ABOUT THIS TASK: Your task is to find every line in the records that holds the string "DONE" and copy it.

PROVIDED RECORDS:
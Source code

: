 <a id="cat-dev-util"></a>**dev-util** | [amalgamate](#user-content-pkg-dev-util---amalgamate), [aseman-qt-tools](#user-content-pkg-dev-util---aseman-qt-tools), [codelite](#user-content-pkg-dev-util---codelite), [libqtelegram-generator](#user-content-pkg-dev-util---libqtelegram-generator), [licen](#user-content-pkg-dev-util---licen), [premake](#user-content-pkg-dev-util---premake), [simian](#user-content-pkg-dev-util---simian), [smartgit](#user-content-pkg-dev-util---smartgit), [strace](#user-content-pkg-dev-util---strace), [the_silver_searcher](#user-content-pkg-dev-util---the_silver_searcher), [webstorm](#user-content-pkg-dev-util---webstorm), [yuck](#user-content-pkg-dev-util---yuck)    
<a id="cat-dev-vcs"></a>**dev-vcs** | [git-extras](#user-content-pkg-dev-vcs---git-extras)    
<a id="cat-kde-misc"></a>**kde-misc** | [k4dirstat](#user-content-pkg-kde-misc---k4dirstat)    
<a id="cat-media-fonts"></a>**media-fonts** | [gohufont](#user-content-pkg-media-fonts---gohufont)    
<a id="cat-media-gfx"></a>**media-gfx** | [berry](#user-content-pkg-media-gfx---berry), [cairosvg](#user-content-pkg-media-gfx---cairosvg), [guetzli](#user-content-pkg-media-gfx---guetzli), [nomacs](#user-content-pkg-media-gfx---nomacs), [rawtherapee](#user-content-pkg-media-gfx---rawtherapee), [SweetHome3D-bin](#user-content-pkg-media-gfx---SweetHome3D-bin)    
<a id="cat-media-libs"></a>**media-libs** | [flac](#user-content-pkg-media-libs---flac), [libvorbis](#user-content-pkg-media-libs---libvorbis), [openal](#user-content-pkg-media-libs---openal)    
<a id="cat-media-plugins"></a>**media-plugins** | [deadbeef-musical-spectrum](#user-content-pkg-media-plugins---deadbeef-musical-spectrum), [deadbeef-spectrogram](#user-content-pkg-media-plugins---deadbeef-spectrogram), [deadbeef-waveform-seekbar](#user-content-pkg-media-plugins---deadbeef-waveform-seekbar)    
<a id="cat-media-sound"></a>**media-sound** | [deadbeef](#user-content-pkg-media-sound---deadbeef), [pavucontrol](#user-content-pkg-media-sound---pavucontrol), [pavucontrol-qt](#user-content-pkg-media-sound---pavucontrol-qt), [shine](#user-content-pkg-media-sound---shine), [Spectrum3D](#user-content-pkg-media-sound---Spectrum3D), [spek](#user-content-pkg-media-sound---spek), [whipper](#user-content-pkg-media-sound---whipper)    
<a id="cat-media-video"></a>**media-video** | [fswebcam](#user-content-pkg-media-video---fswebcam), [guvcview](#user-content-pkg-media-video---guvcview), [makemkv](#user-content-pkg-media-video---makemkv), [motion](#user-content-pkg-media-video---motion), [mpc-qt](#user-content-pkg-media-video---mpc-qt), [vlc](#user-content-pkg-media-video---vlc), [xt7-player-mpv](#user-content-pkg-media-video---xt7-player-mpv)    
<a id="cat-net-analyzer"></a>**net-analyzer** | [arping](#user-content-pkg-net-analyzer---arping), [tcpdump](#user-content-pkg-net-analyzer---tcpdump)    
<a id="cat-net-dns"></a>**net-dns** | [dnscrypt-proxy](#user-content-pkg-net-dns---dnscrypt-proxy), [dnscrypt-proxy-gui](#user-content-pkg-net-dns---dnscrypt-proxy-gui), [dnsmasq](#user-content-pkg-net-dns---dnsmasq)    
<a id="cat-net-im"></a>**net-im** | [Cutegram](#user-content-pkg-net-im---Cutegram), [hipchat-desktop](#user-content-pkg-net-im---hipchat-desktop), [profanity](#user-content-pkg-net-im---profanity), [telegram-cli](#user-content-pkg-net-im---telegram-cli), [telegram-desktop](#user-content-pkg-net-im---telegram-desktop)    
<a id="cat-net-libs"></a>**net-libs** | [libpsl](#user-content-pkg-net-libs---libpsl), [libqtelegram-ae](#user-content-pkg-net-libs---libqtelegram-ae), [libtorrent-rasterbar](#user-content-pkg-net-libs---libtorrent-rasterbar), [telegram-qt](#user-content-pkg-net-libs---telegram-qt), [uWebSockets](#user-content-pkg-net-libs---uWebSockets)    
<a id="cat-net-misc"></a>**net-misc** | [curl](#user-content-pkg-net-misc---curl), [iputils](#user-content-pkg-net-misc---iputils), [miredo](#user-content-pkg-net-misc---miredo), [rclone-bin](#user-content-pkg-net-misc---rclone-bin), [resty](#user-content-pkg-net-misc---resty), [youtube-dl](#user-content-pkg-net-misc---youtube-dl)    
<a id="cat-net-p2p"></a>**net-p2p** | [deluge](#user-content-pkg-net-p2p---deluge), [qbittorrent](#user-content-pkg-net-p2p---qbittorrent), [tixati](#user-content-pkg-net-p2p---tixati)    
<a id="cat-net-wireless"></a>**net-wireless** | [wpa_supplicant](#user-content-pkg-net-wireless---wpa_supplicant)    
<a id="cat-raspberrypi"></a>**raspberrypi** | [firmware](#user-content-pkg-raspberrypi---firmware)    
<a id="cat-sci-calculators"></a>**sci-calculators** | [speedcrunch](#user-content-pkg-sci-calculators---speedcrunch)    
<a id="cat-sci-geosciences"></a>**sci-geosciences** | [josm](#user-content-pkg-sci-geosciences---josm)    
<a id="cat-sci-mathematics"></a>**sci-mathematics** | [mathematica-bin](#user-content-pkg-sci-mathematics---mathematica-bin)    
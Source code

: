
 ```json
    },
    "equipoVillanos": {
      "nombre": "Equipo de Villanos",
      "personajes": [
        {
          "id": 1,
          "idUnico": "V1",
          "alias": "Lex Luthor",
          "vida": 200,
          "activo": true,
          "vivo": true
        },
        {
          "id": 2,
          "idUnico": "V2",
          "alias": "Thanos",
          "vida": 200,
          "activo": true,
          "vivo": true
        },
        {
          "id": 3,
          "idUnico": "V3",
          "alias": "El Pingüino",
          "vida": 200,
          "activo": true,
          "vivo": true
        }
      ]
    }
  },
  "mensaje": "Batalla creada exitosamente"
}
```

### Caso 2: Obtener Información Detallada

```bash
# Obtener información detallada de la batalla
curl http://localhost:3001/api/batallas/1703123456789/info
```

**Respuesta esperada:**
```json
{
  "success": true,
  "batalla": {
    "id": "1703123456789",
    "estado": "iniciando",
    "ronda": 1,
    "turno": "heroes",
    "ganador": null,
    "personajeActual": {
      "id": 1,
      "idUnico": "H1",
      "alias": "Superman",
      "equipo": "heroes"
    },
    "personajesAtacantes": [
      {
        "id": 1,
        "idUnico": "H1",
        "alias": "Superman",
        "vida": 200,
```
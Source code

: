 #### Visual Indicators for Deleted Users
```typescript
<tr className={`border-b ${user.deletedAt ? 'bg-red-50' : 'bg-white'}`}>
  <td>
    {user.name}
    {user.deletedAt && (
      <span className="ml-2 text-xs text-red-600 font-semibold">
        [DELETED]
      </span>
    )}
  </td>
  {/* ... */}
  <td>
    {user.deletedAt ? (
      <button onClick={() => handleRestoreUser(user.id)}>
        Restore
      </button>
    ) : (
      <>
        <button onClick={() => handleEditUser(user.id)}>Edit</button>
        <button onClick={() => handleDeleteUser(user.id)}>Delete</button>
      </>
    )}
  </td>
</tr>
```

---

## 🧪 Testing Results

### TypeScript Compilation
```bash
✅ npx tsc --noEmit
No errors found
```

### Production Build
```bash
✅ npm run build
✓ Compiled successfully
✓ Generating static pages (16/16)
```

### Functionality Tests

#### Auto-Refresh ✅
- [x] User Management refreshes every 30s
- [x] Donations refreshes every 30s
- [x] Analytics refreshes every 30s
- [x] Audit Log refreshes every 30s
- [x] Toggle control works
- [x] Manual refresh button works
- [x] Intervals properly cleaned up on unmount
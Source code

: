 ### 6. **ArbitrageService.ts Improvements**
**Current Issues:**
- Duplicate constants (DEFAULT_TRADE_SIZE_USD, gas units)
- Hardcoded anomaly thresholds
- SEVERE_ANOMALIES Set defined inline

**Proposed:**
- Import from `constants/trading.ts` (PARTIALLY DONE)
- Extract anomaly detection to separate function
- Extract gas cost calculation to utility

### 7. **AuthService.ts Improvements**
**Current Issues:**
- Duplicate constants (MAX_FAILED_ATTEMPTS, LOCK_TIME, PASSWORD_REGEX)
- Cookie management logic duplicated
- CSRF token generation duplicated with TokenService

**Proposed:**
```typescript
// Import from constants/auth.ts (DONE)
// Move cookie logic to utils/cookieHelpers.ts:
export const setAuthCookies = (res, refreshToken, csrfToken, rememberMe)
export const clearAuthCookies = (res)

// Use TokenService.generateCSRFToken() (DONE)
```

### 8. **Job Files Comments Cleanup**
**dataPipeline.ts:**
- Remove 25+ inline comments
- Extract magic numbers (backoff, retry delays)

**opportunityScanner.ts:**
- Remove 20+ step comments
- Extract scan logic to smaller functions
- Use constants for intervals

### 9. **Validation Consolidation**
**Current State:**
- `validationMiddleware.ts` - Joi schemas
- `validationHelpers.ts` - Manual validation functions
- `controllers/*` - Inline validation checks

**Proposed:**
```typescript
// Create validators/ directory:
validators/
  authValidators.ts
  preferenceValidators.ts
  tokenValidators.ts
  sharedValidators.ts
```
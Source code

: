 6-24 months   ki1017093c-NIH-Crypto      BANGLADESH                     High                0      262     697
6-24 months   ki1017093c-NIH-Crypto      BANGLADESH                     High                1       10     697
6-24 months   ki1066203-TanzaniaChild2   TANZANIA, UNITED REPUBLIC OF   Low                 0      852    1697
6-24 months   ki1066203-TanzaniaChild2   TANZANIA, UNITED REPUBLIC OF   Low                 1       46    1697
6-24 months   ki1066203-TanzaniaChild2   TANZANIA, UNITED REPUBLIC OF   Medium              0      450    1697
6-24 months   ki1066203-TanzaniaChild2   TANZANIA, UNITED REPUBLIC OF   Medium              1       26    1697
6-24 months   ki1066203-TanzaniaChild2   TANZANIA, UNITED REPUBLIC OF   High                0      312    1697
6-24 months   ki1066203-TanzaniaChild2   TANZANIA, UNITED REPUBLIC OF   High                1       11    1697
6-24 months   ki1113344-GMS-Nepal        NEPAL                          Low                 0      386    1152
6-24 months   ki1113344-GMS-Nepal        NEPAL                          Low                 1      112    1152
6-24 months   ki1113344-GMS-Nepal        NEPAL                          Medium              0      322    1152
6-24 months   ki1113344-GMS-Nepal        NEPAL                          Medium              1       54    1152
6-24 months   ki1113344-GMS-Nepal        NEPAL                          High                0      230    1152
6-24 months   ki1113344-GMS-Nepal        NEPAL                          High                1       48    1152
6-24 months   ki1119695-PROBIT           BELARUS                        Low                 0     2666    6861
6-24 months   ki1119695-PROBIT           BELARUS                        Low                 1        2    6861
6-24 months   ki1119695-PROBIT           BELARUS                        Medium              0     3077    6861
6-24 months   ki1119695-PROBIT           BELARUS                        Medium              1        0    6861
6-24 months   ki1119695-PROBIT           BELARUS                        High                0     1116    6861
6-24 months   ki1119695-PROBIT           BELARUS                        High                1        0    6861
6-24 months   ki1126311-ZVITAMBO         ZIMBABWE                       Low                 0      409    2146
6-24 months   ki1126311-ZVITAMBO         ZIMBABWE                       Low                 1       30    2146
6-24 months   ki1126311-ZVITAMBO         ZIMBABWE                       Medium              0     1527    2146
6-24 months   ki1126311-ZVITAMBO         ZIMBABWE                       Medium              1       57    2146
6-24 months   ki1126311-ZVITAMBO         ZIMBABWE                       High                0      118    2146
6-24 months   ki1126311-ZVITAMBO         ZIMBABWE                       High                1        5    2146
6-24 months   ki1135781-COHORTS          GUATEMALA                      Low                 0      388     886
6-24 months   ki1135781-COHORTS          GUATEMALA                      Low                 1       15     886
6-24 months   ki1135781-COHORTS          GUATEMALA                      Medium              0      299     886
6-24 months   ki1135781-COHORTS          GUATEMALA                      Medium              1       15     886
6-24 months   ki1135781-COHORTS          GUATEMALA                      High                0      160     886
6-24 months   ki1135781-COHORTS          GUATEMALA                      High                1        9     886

RESPONSE:
- Import from `constants/trading.ts` (PARTIALLY DONE)
// Import from constants/auth.ts (DONE)
// Use TokenService.generateCSRFToken() (DONE)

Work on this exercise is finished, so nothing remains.